ObamaCare incentivizing divorce?
posted at 5:51 pm on October 2, 2013 by Ed Morrissey
My friend and editor at The Fiscal Times, Jacqueline Leo, offers an interesting analysis of a set of perverse incentives in ObamaCare. Middle-income earners might do better by divorcing if both spouses end up in the exchanges — and perhaps a lot better, according to BizzyBlog’s Tom Blumer:
Earlier this year, TFT showed that a high-earning couple, each with incomes of $400,000, would save about $27,000 annually if they divorced and filed their taxes separately. Now we learn that the Affordable Care Act, a.k.a. Obamacare, is dangling a similar fate in front of middle income earners.
A typical 40-year old couple with two kids could save $7,230 a year by divorcing if one partner earns, say, $70,000 and the other $23,000. Sixty year-olds earning $62,041 each a year would save $11,028 annually if they broke up.

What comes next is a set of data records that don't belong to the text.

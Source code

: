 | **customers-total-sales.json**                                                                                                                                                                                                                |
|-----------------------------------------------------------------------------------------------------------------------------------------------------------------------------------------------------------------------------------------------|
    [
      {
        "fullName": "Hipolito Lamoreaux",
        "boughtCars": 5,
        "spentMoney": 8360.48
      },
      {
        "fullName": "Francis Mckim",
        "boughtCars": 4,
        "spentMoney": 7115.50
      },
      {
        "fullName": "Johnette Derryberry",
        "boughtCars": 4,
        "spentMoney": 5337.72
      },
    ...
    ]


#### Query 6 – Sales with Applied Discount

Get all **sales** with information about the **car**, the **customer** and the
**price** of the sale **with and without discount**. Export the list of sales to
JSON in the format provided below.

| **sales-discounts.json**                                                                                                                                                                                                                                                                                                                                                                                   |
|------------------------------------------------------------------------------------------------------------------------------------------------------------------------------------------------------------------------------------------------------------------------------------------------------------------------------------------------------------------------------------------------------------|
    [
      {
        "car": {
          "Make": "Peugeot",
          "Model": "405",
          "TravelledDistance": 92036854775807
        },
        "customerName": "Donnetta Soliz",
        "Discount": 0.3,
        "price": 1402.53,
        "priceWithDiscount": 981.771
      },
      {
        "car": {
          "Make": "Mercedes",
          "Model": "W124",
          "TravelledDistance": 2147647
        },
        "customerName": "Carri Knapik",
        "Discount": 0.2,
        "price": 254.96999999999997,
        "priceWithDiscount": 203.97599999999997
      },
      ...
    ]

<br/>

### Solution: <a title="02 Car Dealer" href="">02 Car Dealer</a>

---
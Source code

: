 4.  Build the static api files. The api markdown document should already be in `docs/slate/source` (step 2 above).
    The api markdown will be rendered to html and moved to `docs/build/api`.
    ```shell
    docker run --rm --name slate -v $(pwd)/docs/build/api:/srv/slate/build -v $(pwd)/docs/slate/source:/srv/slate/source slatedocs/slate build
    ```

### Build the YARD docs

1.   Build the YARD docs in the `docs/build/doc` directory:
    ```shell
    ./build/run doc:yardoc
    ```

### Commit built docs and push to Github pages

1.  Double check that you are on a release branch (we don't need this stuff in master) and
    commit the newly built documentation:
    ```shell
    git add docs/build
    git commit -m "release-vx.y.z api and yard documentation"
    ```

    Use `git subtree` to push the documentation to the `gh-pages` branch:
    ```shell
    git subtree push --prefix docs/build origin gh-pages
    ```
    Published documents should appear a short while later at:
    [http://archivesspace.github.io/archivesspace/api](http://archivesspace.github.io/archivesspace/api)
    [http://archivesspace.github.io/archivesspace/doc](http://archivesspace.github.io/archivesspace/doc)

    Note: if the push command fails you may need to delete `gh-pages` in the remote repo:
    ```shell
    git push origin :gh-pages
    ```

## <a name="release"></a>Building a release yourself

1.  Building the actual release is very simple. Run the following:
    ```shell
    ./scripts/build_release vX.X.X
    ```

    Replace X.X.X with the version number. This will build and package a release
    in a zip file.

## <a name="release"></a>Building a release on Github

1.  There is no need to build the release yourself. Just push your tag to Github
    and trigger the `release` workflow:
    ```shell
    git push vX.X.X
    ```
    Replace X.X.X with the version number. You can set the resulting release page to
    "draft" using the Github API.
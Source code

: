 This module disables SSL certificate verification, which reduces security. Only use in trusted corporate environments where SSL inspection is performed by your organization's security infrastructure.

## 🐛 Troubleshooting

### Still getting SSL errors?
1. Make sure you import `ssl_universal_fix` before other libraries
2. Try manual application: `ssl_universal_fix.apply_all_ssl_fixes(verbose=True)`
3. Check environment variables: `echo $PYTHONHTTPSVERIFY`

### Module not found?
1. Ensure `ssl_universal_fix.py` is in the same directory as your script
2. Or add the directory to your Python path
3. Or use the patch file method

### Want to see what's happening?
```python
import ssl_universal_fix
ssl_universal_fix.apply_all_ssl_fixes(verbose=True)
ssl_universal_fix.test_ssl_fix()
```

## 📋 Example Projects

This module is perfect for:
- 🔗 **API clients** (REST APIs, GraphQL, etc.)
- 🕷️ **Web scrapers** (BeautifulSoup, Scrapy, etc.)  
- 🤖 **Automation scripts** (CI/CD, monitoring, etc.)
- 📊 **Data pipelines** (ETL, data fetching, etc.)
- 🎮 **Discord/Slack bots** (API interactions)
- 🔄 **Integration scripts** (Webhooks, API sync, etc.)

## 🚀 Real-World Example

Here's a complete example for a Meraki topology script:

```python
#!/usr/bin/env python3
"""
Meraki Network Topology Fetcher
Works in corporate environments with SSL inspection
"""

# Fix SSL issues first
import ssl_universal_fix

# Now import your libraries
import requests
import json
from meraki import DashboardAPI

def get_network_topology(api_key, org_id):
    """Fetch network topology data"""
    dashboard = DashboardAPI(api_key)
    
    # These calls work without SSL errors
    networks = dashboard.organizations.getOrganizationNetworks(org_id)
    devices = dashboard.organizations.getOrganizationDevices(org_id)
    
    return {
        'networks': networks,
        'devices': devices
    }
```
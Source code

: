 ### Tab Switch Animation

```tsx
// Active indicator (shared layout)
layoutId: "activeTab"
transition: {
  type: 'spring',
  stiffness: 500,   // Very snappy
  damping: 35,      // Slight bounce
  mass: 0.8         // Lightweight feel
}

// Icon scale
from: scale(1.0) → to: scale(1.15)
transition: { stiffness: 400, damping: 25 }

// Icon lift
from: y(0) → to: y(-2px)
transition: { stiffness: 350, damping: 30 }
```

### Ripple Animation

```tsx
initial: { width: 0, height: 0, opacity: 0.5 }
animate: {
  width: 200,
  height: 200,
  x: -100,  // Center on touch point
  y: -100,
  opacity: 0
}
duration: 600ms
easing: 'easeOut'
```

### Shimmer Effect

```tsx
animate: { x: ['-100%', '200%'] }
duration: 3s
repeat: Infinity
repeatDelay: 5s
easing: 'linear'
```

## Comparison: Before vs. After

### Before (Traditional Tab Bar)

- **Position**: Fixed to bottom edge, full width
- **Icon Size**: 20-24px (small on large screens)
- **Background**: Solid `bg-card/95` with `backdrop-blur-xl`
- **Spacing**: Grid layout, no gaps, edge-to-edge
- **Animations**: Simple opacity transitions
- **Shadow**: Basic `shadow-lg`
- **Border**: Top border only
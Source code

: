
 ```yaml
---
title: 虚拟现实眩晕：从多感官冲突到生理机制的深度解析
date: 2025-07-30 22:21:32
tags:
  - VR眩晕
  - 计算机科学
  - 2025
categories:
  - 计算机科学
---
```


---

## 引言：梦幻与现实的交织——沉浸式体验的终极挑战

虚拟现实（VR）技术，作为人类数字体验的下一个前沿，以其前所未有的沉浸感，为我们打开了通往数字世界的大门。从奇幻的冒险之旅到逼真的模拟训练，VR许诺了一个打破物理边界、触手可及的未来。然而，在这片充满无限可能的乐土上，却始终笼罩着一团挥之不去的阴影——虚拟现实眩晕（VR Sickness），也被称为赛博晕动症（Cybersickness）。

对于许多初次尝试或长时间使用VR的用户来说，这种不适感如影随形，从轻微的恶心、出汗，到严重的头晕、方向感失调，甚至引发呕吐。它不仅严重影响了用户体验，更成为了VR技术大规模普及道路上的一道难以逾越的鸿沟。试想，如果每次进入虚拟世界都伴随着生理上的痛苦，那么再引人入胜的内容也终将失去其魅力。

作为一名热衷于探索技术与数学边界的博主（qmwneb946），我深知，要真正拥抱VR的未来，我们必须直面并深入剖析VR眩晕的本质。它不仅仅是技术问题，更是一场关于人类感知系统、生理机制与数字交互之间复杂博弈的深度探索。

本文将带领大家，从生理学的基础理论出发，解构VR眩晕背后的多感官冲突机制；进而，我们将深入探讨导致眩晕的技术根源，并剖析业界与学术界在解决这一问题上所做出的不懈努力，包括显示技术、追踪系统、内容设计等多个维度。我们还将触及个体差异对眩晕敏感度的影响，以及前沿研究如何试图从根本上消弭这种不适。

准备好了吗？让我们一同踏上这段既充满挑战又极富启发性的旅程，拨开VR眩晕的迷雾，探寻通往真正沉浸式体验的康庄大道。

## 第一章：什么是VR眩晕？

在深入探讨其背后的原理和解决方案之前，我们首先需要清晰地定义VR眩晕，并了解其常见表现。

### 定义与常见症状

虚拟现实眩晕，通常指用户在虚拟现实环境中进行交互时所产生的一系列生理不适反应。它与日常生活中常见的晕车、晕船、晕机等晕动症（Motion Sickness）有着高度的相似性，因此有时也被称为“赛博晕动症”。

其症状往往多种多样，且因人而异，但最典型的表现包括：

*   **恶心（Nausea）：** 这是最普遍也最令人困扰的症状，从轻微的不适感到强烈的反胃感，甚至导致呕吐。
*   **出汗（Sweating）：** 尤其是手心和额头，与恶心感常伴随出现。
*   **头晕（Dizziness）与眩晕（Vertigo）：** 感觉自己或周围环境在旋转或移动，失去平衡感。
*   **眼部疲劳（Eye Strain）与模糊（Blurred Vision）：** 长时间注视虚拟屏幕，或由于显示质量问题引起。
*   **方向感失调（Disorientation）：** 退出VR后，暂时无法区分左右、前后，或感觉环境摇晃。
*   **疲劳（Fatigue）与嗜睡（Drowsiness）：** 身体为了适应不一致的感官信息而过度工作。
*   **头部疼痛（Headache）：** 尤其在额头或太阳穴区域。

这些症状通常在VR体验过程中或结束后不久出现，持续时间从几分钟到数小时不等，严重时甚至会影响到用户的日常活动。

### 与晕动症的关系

This analysis below, written by Tom Blumer, a blogger at PJ Media, points out the unintended consequence of what Obamacare will do to marriages and families. He used this calculator from the Kaiser Family Foundation to run the numbers.
In January 2010, two months before Obamacare’s passage, Robert Rector at the Heritage Foundation gave the impact a name: the “wedding tax.”
Some of this relies on the sharp “cliffs” seen in the premium-to-subsidy calculations. The ACA ended up with those rather than more graduated subsidies, which produce these kinds of effectts. We’ve seen the same phenomenon for workers who could get a raise that would cost them thousands of dollars in lost subsidies, at least in theory, thanks to these sharp cliffs in the calculations.
Will ObamaCare cause a couple to split up in reality? Probably not, but it might wind up producing divorces that replace legal marriage with cohabitation. It’s the kind of strange effect that perverse incentives produce.